Los labios de Edward le recorrieron la piel ultrasensible del tobillo hasta la punta del pie. Una ola de calor líquido le abrasó las venas y se concentró en su abdomen.
—Eso es bastante difícil —murmuró, aferrando el bolígrafo con ambas manos.
—Señorita Swan, ¿está segura de que se encuentra bien? Tal vez deberíamos continuar en otro momento.
Edward presionó los labios contra la planta del pie, y el tacto de su lengua aterciopelada le provocó un doloroso endurecimiento de los pezones. Apretó aún más el bolígrafo y éste se partió en dos, derramando la tinta sobre su blusa, la mesa y el traje beige de Jenks.
El director se puso en pie de un salto.
—Está claro que no se encuentra bien. Será mejor que vaya a limpiarme esto antes de que la tinta se seque. Hablaremos mañana —dijo, y salió como una exhalación del despacho.
Bella se derrumbó en su sillón, demasiado débil para moverse. Edward salió de debajo de la mesa, con expresión aturdida, y se pasó los dedos por el pelo.
—¿Cómo te atreves? —espetó ella, furiosa—. Prometiste que no volverías a tocarme.
—Lo sé —dijo él, y tragó saliva—. Lo siento.
Estaba furiosa con él, pero más consigo misma por desear más. Qué humillante… Se estaba comportando con una falta absoluta de moralidad y decencia.
Como Renée.
—Eres el hombre más despreciable, repugnante, irresponsable…
—No lo voy a negar, cariño —interrumpió él riendo.

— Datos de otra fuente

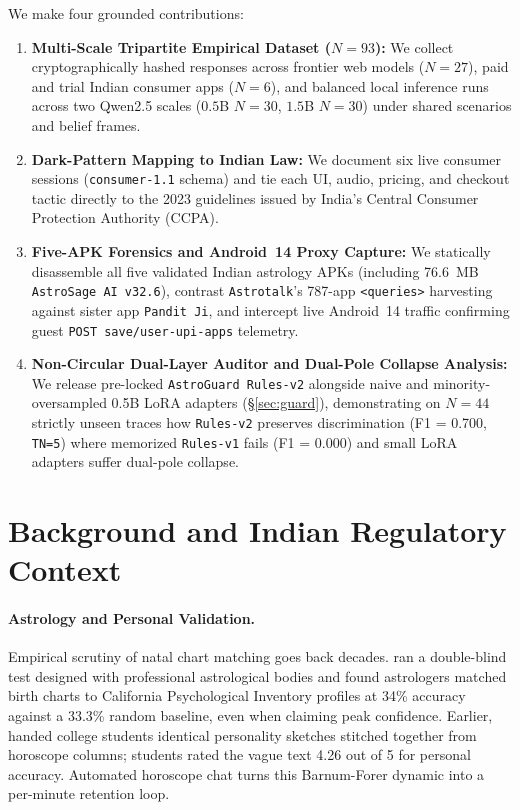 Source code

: We make four grounded contributions:
\begin{enumerate}[leftmargin=*,itemsep=2pt,topsep=3pt]
\item \textbf{Multi-Scale Tripartite Empirical Dataset ($N=93$):} We collect cryptographically hashed responses across frontier web models ($N=27$), paid and trial Indian consumer apps ($N=6$), and balanced local inference runs across two Qwen2.5 scales ($0.5$B $N=30$, $1.5$B $N=30$) under shared scenarios and belief frames.
\item \textbf{Dark-Pattern Mapping to Indian Law:} We document six live consumer sessions (\texttt{consumer-1.1} schema) and tie each UI, audio, pricing, and checkout tactic directly to the 2023 guidelines issued by India's Central Consumer Protection Authority (CCPA).
\item \textbf{Five-APK Forensics and Android~14 Proxy Capture:} We statically disassemble all five validated Indian astrology APKs (including 76.6~MB \texttt{AstroSage AI v32.6}), contrast \texttt{Astrotalk}'s 787-app \texttt{<queries>} harvesting against sister app \texttt{Pandit Ji}, and intercept live Android~14 traffic confirming guest \texttt{POST save/user-upi-apps} telemetry.
\item \textbf{Non-Circular Dual-Layer Auditor and Dual-Pole Collapse Analysis:} We release pre-locked \texttt{AstroGuard Rules-v2} alongside naive and minority-oversampled 0.5B LoRA adapters (\S\ref{sec:guard}), demonstrating on $N=44$ strictly unseen traces how \texttt{Rules-v2} preserves discrimination (F1 = 0.700, \texttt{TN=5}) where memorized \texttt{Rules-v1} fails (F1 = 0.000) and small LoRA adapters suffer dual-pole collapse.
\end{enumerate}

\section{Background and Indian Regulatory Context}
\label{sec:related}

\paragraph{Astrology and Personal Validation.}
Empirical scrutiny of natal chart matching goes back decades. \citet{carlson1985} ran a double-blind test designed with professional astrological bodies and found astrologers matched birth charts to California Psychological Inventory profiles at 34\% accuracy against a 33.3\% random baseline, even when claiming peak confidence. Earlier, \citet{forer1949} handed college students identical personality sketches stitched together from horoscope columns; students rated the vague text 4.26 out of 5 for personal accuracy. Automated horoscope chat turns this Barnum-Forer dynamic into a per-minute retention loop.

Ella cerró la boca antes de humillarse más todavía echándose a llorar. Porque no estaba enumerando los defectos de Edward.
Se estaba describiendo a sí misma.
Aquella noche, Edward yacía despierto en la oscuridad, con la mandíbula apretada e intentando ignorar el deseo que le hervía la sangre. Lo que empezó como una travesura impulsiva se había convertido en un arma de doble filo que lo apuñalaba en la garganta. Sólo había querido burlarse un poco de Bella, pero había ido demasiado lejos al excitarla, a ella y a sí mismo, de aquella manera.

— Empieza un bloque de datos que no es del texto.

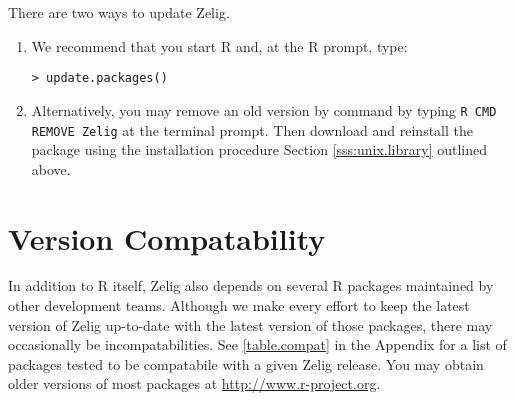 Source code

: There are two ways to update Zelig.  

\begin{enumerate}

\item We recommend that you start R and, at the R prompt, type:
\begin{verbatim}
> update.packages()
\end{verbatim}
  
\item Alternatively, you may remove an old version by command by
  typing {\tt R CMD REMOVE Zelig} at the terminal prompt.  Then
  download and reinstall the package using the installation
  procedure Section \ref{sss:unix.library} outlined above.

\end{enumerate}

\section{Version Compatability}

In addition to R itself, Zelig also depends on several R packages
maintained by other development teams.  Although we make every effort
to keep the latest version of Zelig up-to-date with the latest version
of those packages, there may occasionally be incompatabilities.  See
\ref{table.compat} in the Appendix for a list of packages tested to be
compatabile with a given Zelig release.  You may obtain older versions
of most packages at \url{http://www.r-project.org}.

Él nunca perdía el control, y sin embargo, el deseo de hacer el amor con Bella se hacía más fuerte cada día. Era una necesidad que lo asustaba, porque no era sólo algo físico. Los dos compartían un tirón emocional que insistían en negar. Lo más sensato sería retroceder mientras aún tuviera el control de sus actos.
Se giró en la cama y golpeó la almohada. De ahora en adelante mantendría las manos lejos de ella, antes de hacer algo realmente estúpido. Aquel camino sólo conducía a la perdición. Edward ya lo había recorrido una vez, y le había costado años recuperarse del corazón roto y la confianza perdida. Por nada del mundo volvería a cometer ese error.
No, no tenía nada que tomar de Bella. Ni tampoco nada que dar.